The Special Rapporteur on the human rights to water and sanitation, Léo Heller, says: “When the State fails to provide adequate access to drinking water, no one should be criminalized or fined for fetching water from lakes, rivers, or any other natural sources.”
The comment from the UN expert comes after the Lagos State House of Assembly passed the Lagos Environment Bill on 20 February 2017. The Bill includes specific provisions that criminalise the abstraction of water from natural sources if conducted without the approval from the authorities.

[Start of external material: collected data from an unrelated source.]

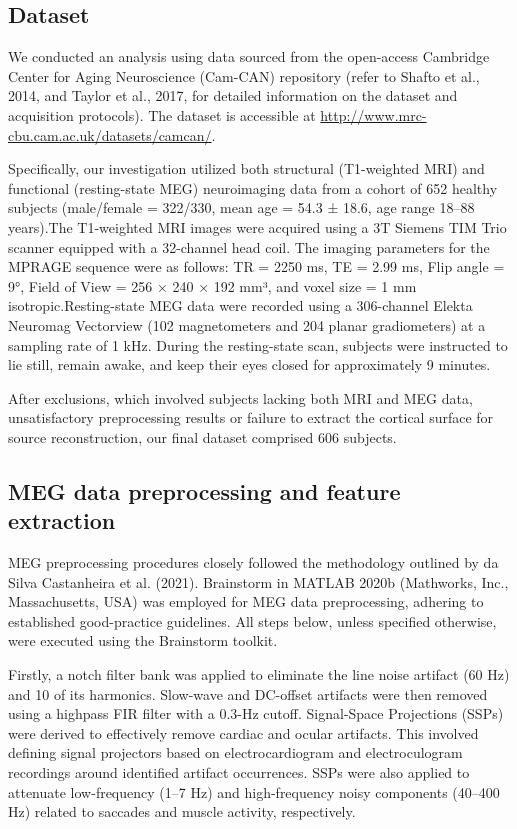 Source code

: \documentclass{cys}
\begin{document}
\subsection{Dataset}
We conducted an analysis using data sourced from the open-access Cambridge Center for Aging Neuroscience (Cam-CAN) repository (refer to Shafto et al., 2014, and Taylor et al., 2017, for detailed information on the dataset and acquisition protocols). The dataset is accessible at \url{http://www.mrc-cbu.cam.ac.uk/datasets/camcan/}.

\bigskip 
Specifically, our investigation utilized both structural (T1-weighted MRI) and functional (resting-state MEG) neuroimaging data from a cohort of 652 healthy subjects (male/female = 322/330, mean age = 54.3 ± 18.6, age range 18–88 years).The T1-weighted MRI images were acquired using a 3T Siemens TIM Trio scanner equipped with a 32-channel head coil. The imaging parameters for the MPRAGE sequence were as follows: TR = 2250 ms, TE = 2.99 ms, Flip angle = 9°, Field of View = 256 × 240 × 192 mm³, and voxel size = 1 mm isotropic.Resting-state MEG data were recorded using a 306-channel Elekta Neuromag Vectorview (102 magnetometers and 204 planar gradiometers) at a sampling rate of 1 kHz. During the resting-state scan, subjects were instructed to lie still, remain awake, and keep their eyes closed for approximately 9 minutes. 

\bigskip 
After exclusions, which involved subjects lacking both MRI and MEG data, unsatisfactory preprocessing results or failure to extract the cortical surface for source reconstruction, our final dataset comprised 606 subjects.

\bigskip
\subsection{MEG data preprocessing and feature extraction}

MEG preprocessing procedures closely followed the methodology outlined by da Silva Castanheira et al. (2021). Brainstorm in MATLAB 2020b (Mathworks, Inc., Massachusetts, USA) was employed for MEG data preprocessing, adhering to established good-practice guidelines. All steps below, unless specified otherwise, were executed using the Brainstorm toolkit.

\bigskip
Firstly, a notch filter bank was applied to eliminate the line noise artifact (60 Hz) and 10 of its harmonics. Slow-wave and DC-offset artifacts were then removed using a highpass FIR filter with a 0.3-Hz cutoff. Signal-Space Projections (SSPs) were derived to effectively remove cardiac and ocular artifacts. This involved defining signal projectors based on electrocardiogram and electroculogram recordings around identified artifact occurrences. SSPs were also applied to attenuate low-frequency (1–7 Hz) and high-frequency noisy components (40–400 Hz) related to saccades and muscle activity, respectively.
\end{document}
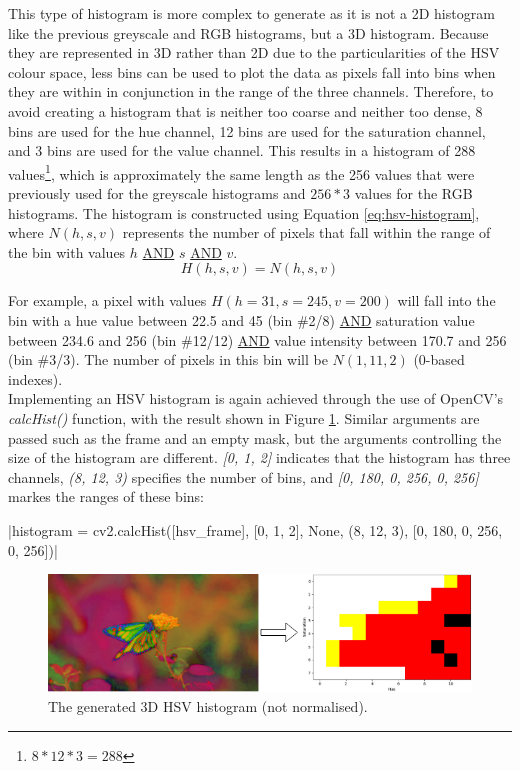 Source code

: This type of histogram is more complex to generate as it is not a 2D histogram like the previous greyscale and RGB histograms, but a 3D histogram. Because they are represented in 3D rather than 2D due to the particularities of the HSV colour space, less bins can be used to plot the data as pixels fall into bins when they are within in conjunction in the range of the three channels. Therefore, to avoid creating a histogram that is neither too coarse and neither too dense, 8 bins are used for the hue channel, 12 bins are used for the saturation channel, and 3 bins are used for the value channel. This results in a histogram of 288 values\footnote{$8*12*3=288$}, which is approximately the same length as the 256 values that were previously used for the greyscale histograms and $256*3$ values for the RGB histograms. The histogram is constructed using Equation \ref{eq:hsv-histogram}, where $N(h,s,v)$ represents the number of pixels that fall within the range of the bin with values $h$ \underline{AND} $s$ \underline{AND} $v$.\\
\begin{equation}
\label{eq:hsv-histogram}
    H(h,s,v)=N(h,s,v)
\end{equation}

For example, a pixel with values $H(h=31, s=245, v=200)$ will fall into the bin with a hue value between 22.5 and 45 (bin \#2/8) \underline{AND} saturation value between 234.6 and 256 (bin \#12/12) \underline{AND} value intensity between 170.7 and 256 (bin \#3/3). The number of pixels in this bin will be $N(1,11,2)$ (0-based indexes).\\

Implementing an HSV histogram is again achieved through the use of OpenCV's \textit{calcHist()} function, with the result shown in Figure \ref{fig:implementation-hsv_not_normalised}. Similar arguments are passed such as the frame and an empty mask, but the arguments controlling the size of the histogram are different. \textit{[0, 1, 2]} indicates that the histogram has three channels, \textit{(8, 12, 3)} specifies the number of bins, and \textit{[0, 180, 0, 256, 0, 256]} markes the ranges of these bins:

|histogram = cv2.calcHist([hsv_frame], [0, 1, 2], None, (8, 12, 3), [0, 180, 0, 256, 0, 256])|

\begin{figure}[h] 
\centerline{\includegraphics[width=\textwidth]{figures/implementation/hsv_not_normalised.png}}
\caption{\label{fig:implementation-hsv_not_normalised}The generated 3D HSV histogram (not normalised).}
\end{figure}

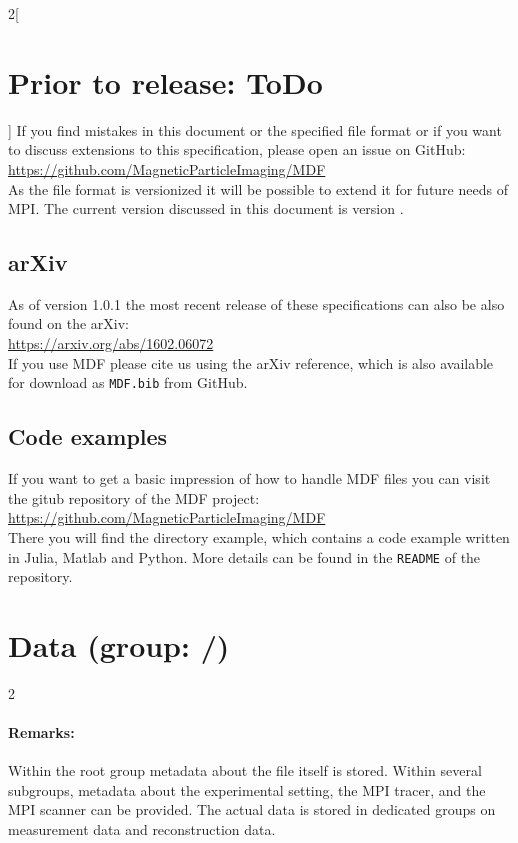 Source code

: \documentclass[landscape,a4paper]{article} %
\newcommand{\inlvar}[1]{{\ttfamily#1}}
\begin{document}
\begin{multicols}{2}[\section{Prior to release: ToDo}]
If you find mistakes in this document or the specified file format or if you want to discuss extensions to this specification, please open an issue on GitHub:\\
\hspace*{1cm}\url{https://github.com/MagneticParticleImaging/MDF}\\
As the file format is versionized it will be possible to extend it for future needs of MPI. The current version discussed in this document is version \version.

\subsection{arXiv}
As of version 1.0.1 the most recent release of these specifications can also be also found on the arXiv:\\
\hspace*{1cm}\url{https://arxiv.org/abs/1602.06072}\\
If you use MDF please cite us using the arXiv reference, which is also available for download as \texttt{MDF.bib} from GitHub.


\subsection{Code examples}		 
  		  
If you want to get a basic impression of how to handle MDF files you can visit the gitub repository of the MDF project:\\		
  \hspace*{1cm}\url{https://github.com/MagneticParticleImaging/MDF}\\	
There you will find the directory example, which contains a code example written in Julia, Matlab and Python. More details can be found in the \texttt{README} of the repository.
 
\end{multicols}


\section{Data (group: \inlvar{/})}
 \setlength\extrarowheight{5pt}

\begin{multicols}{2}
\paragraph{Remarks:} Within the root group metadata about the file itself is stored. Within several subgroups, metadata about the experimental setting, the MPI tracer, and the MPI scanner can be provided. The actual data is stored in dedicated groups on measurement data and reconstruction data.
\end{multicols}
\end{document}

Mr. Heller said: “The Government is taking a step too far by imposing fines of the equivalent of USD 310 on ordinary individuals fetching water for survival, when the minimum wage stands at approximately USD 60.”
“Legal measures by the Government to regulate access to water are an important step to ensure that drinking water is safe,” said Mr. Heller. However, when only 10 per cent of the population are connected to piped networks and the rest of the population rely on natural water sources for drinking water, a blanket prohibition of accessing natural water sources is not the way forward,” he stressed.
Mr. Heller is urging the Government to reconsider the Bill and to conduct a proper and meaningful public consultation with all relevant stakeholders providing an adequate time for comments and opinions.
Mr. Heller has recently communicated about this matter to the Government. On 4 July 2016, the Special Rapporteur also sent a letter to the Government of Nigeria to request clarification about the water and sanitation situation in Lagos but no response has been received thus far.